The following day when Ms Fitzgerald failed to show up at work, her employers became concerned for her safety and rang her friend, Brendan Bruen.
He and another friend, Clare Brady, called to Ms Fitzgerald's cottage on Harty Place and found her lifeless body suspended inside a wardrobe.
Mr Bruen told how he and Ms Fitzgerald were in a romantic relationship for over a year until the summer of 2010, when they broke up. However they remained close friends.
He told how she took an overdose of tablets in the months before her death and told him she was "suicidal without a plan".
During her time in St Patrick's Hospital in July, Mr Bruen told her that he had started dating someone new.
"Kate had a crush on me and I was trying to move away from that . . . Kate was angry with me after I told her about my new partner," he said.

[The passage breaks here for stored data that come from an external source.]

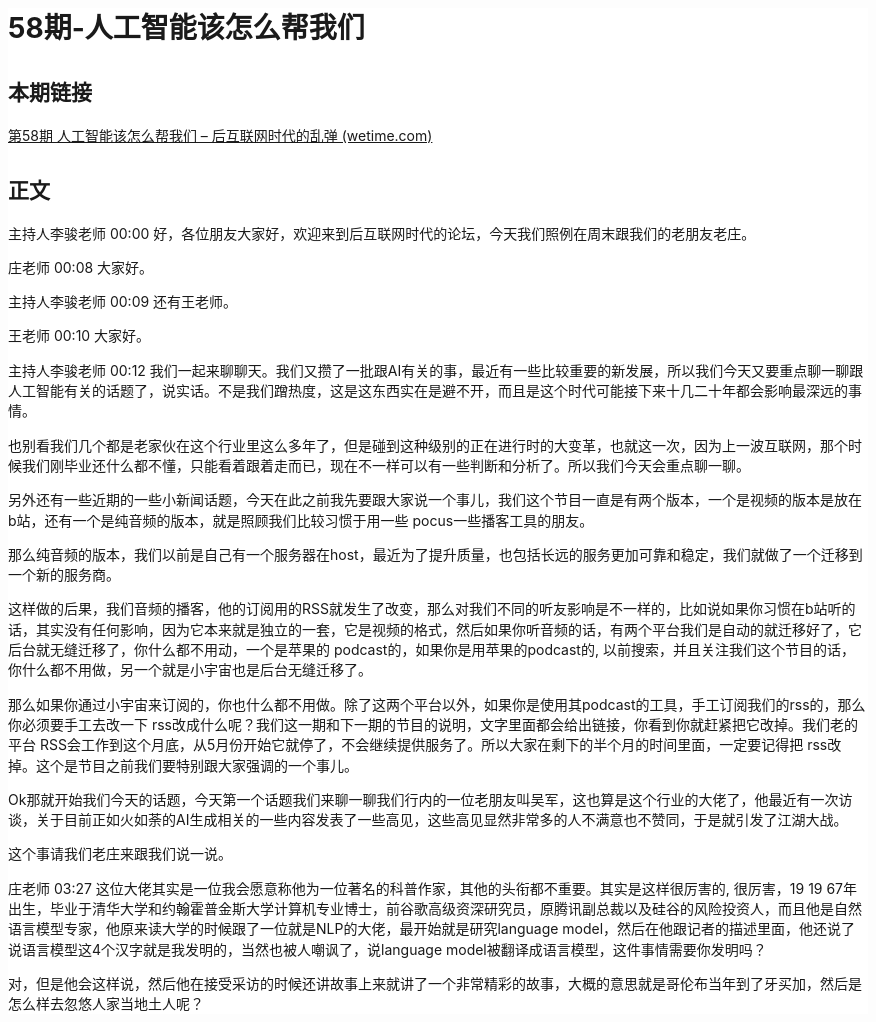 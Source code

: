 # 58期-人工智能该怎么帮我们

## 本期链接

[第58期 人工智能该怎么帮我们 – 后互联网时代的乱弹 (wetime.com)](https://pie.wetime.com/podcast/ep58/)

## 正文

主持人李骏老师 00:00
 好，各位朋友大家好，欢迎来到后互联网时代的论坛，今天我们照例在周末跟我们的老朋友老庄。

庄老师 00:08
 大家好。

主持人李骏老师 00:09
 还有王老师。

王老师 00:10
 大家好。

主持人李骏老师 00:12
 我们一起来聊聊天。我们又攒了一批跟AI有关的事，最近有一些比较重要的新发展，所以我们今天又要重点聊一聊跟人工智能有关的话题了，说实话。不是我们蹭热度，这是这东西实在是避不开，而且是这个时代可能接下来十几二十年都会影响最深远的事情。


 也别看我们几个都是老家伙在这个行业里这么多年了，但是碰到这种级别的正在进行时的大变革，也就这一次，因为上一波互联网，那个时候我们刚毕业还什么都不懂，只能看着跟着走而已，现在不一样可以有一些判断和分析了。所以我们今天会重点聊一聊。


 另外还有一些近期的一些小新闻话题，今天在此之前我先要跟大家说一个事儿，我们这个节目一直是有两个版本，一个是视频的版本是放在b站，还有一个是纯音频的版本，就是照顾我们比较习惯于用一些 pocus一些播客工具的朋友。


 那么纯音频的版本，我们以前是自己有一个服务器在host，最近为了提升质量，也包括长远的服务更加可靠和稳定，我们就做了一个迁移到一个新的服务商。


 这样做的后果，我们音频的播客，他的订阅用的RSS就发生了改变，那么对我们不同的听友影响是不一样的，比如说如果你习惯在b站听的话，其实没有任何影响，因为它本来就是独立的一套，它是视频的格式，然后如果你听音频的话，有两个平台我们是自动的就迁移好了，它后台就无缝迁移了，你什么都不用动，一个是苹果的 podcast的，如果你是用苹果的podcast的, 以前搜索，并且关注我们这个节目的话，你什么都不用做，另一个就是小宇宙也是后台无缝迁移了。


 那么如果你通过小宇宙来订阅的，你也什么都不用做。除了这两个平台以外，如果你是使用其podcast的工具，手工订阅我们的rss的，那么你必须要手工去改一下 rss改成什么呢？我们这一期和下一期的节目的说明，文字里面都会给出链接，你看到你就赶紧把它改掉。我们老的平台 RSS会工作到这个月底，从5月份开始它就停了，不会继续提供服务了。所以大家在剩下的半个月的时间里面，一定要记得把 rss改掉。这个是节目之前我们要特别跟大家强调的一个事儿。


 Ok那就开始我们今天的话题，今天第一个话题我们来聊一聊我们行内的一位老朋友叫吴军，这也算是这个行业的大佬了，他最近有一次访谈，关于目前正如火如荼的AI生成相关的一些内容发表了一些高见，这些高见显然非常多的人不满意也不赞同，于是就引发了江湖大战。


 这个事请我们老庄来跟我们说一说。

庄老师 03:27
 这位大佬其实是一位我会愿意称他为一位著名的科普作家，其他的头衔都不重要。其实是这样很厉害的, 很厉害，19 19 67年出生，毕业于清华大学和约翰霍普金斯大学计算机专业博士，前谷歌高级资深研究员，原腾讯副总裁以及硅谷的风险投资人，而且他是自然语言模型专家，他原来读大学的时候跟了一位就是NLP的大佬，最开始就是研究language model，然后在他跟记者的描述里面，他还说了说语言模型这4个汉字就是我发明的，当然也被人嘲讽了，说language model被翻译成语言模型，这件事情需要你发明吗？


 对，但是他会这样说，然后他在接受采访的时候还讲故事上来就讲了一个非常精彩的故事，大概的意思就是哥伦布当年到了牙买加，然后是怎么样去忽悠人家当地土人呢？
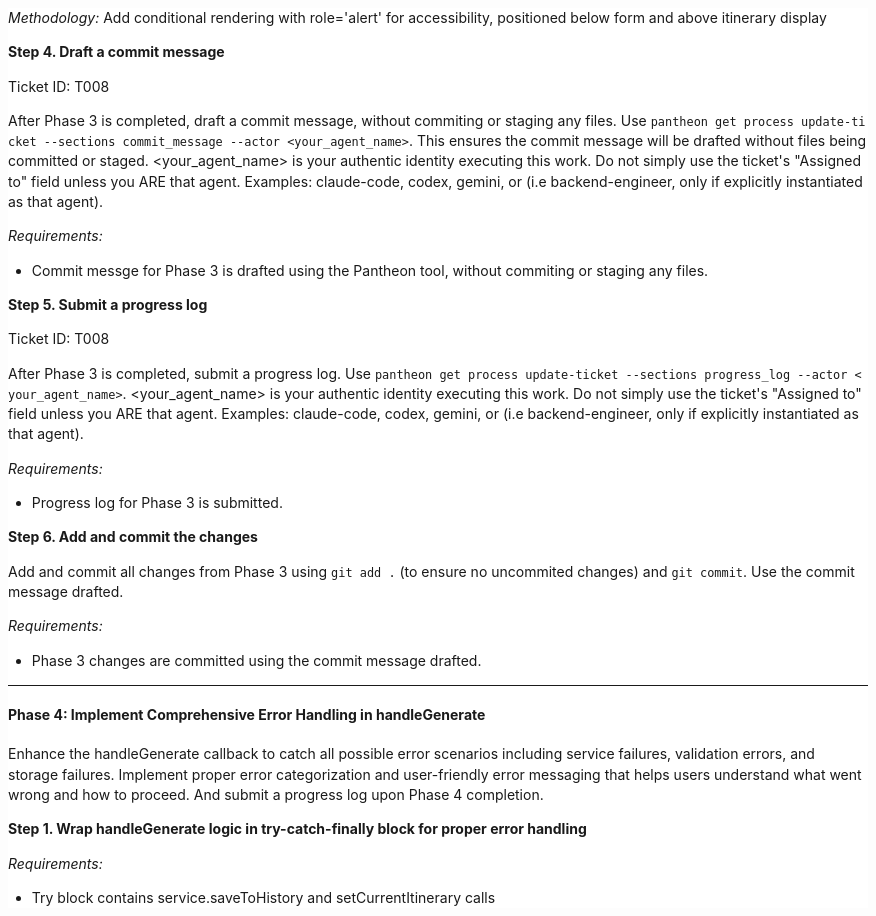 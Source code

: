 
  *Methodology:* Add conditional rendering with role='alert' for accessibility, positioned below form and above itinerary display

 

**Step 4. Draft a commit message**

Ticket ID: T008

After Phase 3 is completed, draft a commit message, without commiting or staging any files. Use `pantheon get process update-ticket --sections commit_message --actor <your_agent_name>`. This ensures the commit message will be drafted without files being committed or staged. <your_agent_name> is your authentic identity executing this work. Do not simply use the ticket's "Assigned to" field unless you ARE that agent. Examples: claude-code, codex, gemini, or <agent-role-name> (i.e backend-engineer, only if explicitly instantiated as that agent).

  *Requirements:*
  - Commit messge for Phase 3 is drafted using the Pantheon tool, without commiting or staging any files.

**Step 5. Submit a progress log**

Ticket ID: T008

After Phase 3 is completed, submit a progress log. Use `pantheon get process update-ticket --sections progress_log --actor <your_agent_name>`. <your_agent_name> is your authentic identity executing this work. Do not simply use the ticket's "Assigned to" field unless you ARE that agent. Examples: claude-code, codex, gemini, or <agent-role-name> (i.e backend-engineer, only if explicitly instantiated as that agent).

  *Requirements:*
  - Progress log for Phase 3 is submitted.

**Step 6. Add and commit the changes**

Add and commit all changes from Phase 3 using `git add .` (to ensure no uncommited changes) and `git commit`. Use the commit message drafted.

  *Requirements:*
  - Phase 3 changes are committed using the commit message drafted.

---

 

#### Phase 4: Implement Comprehensive Error Handling in handleGenerate

Enhance the handleGenerate callback to catch all possible error scenarios including service failures, validation errors, and storage failures. Implement proper error categorization and user-friendly error messaging that helps users understand what went wrong and how to proceed. And submit a progress log upon Phase 4 completion.

 

**Step 1. Wrap handleGenerate logic in try-catch-finally block for proper error handling**

  *Requirements:*
 
  - Try block contains service.saveToHistory and setCurrentItinerary calls
  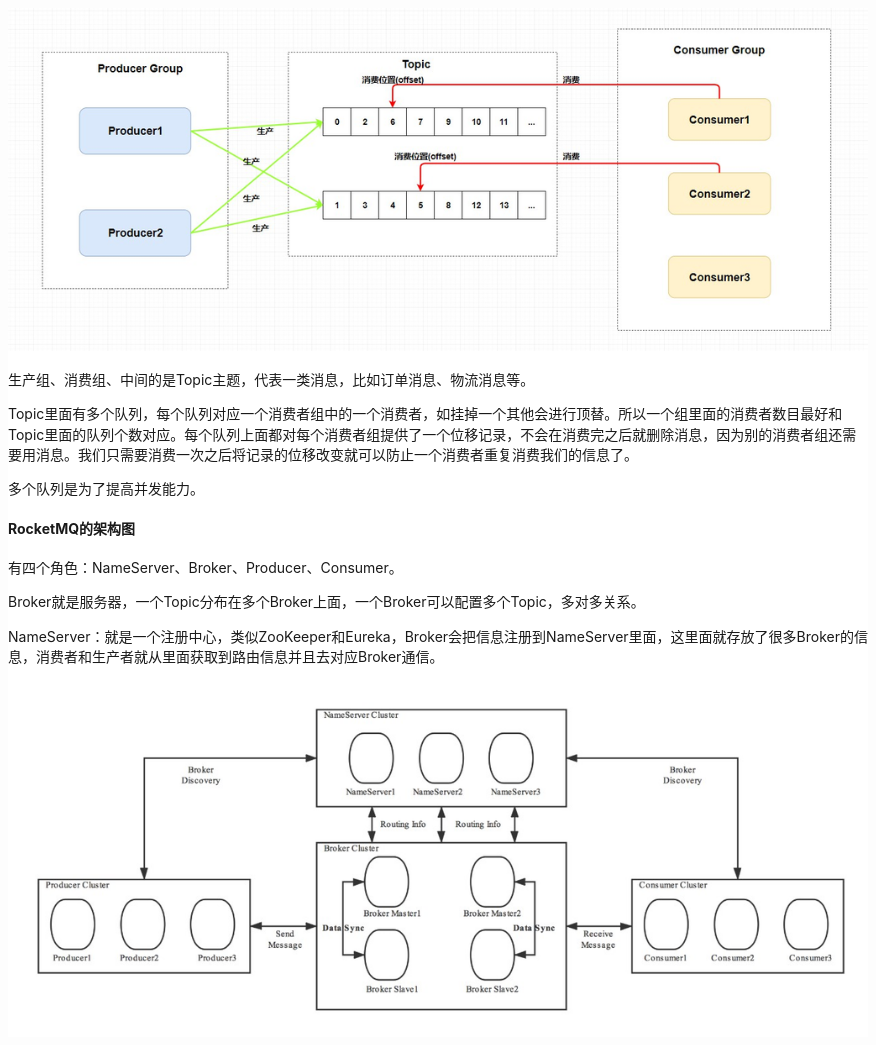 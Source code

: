 ![img](SpringCloud.assets/16ef383d3e8c9788.jpg)

生产组、消费组、中间的是Topic主题，代表一类消息，比如订单消息、物流消息等。

Topic里面有多个队列，每个队列对应一个消费者组中的一个消费者，如挂掉一个其他会进行顶替。所以一个组里面的消费者数目最好和Topic里面的队列个数对应。每个队列上面都对每个消费者组提供了一个位移记录，不会在消费完之后就删除消息，因为别的消费者组还需要用消息。我们只需要消费一次之后将记录的位移改变就可以防止一个消费者重复消费我们的信息了。

多个队列是为了提高并发能力。

#### RocketMQ的架构图

有四个角色：NameServer、Broker、Producer、Consumer。

Broker就是服务器，一个Topic分布在多个Broker上面，一个Broker可以配置多个Topic，多对多关系。

NameServer：就是一个注册中心，类似ZooKeeper和Eureka，Broker会把信息注册到NameServer里面，这里面就存放了很多Broker的信息，消费者和生产者就从里面获取到路由信息并且去对应Broker通信。

![img](SpringCloud.assets/16ef386fa3be1e53.jpg)
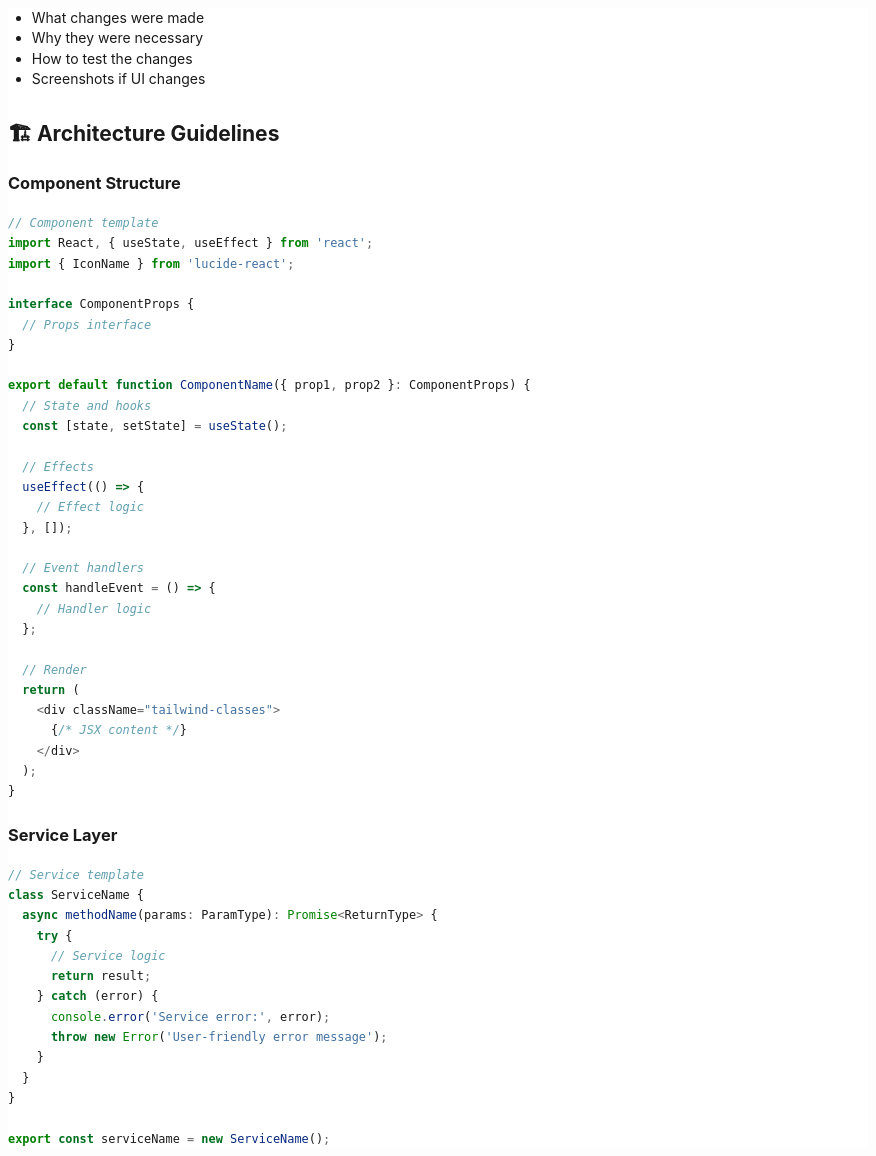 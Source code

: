    - What changes were made
   - Why they were necessary
   - How to test the changes
   - Screenshots if UI changes

## 🏗️ Architecture Guidelines

### Component Structure

```typescript
// Component template
import React, { useState, useEffect } from 'react';
import { IconName } from 'lucide-react';

interface ComponentProps {
  // Props interface
}

export default function ComponentName({ prop1, prop2 }: ComponentProps) {
  // State and hooks
  const [state, setState] = useState();
  
  // Effects
  useEffect(() => {
    // Effect logic
  }, []);
  
  // Event handlers
  const handleEvent = () => {
    // Handler logic
  };
  
  // Render
  return (
    <div className="tailwind-classes">
      {/* JSX content */}
    </div>
  );
}
```

### Service Layer

```typescript
// Service template
class ServiceName {
  async methodName(params: ParamType): Promise<ReturnType> {
    try {
      // Service logic
      return result;
    } catch (error) {
      console.error('Service error:', error);
      throw new Error('User-friendly error message');
    }
  }
}

export const serviceName = new ServiceName();
```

Asked by the solicitor for Ms Fitzgerald's parents, Tom and Sally, why he chose to tell her this while she was in hospital, Mr Bruen said he didn't want her to find out weeks later when her progress could be set back.
"We were one Facebook photograph away from her finding out about this . . . I believed it was the right thing to do to tell her in a controlled environment."
Mr Bruen told the inquest that Ms Fitzgerald believed her employer was not supportive of her after her hospitalisation and that she had been given lower-level jobs to do.
She felt she was being "shown the door", he said, and began looking for a new job.
On the evening before she was found dead, Ms Fitzgerald sent him a message via Google Chat at 8.22pm asking "would it be ok if I came over for an hour?"
At 8.44pm she sent another message saying "I take it it's a bad time, I shouldn't have asked. I'm sorry."
Mr Bruen said he did not see the messages at the time as he was having dinner with a friend.
The inquest was adjourned to May 23 next.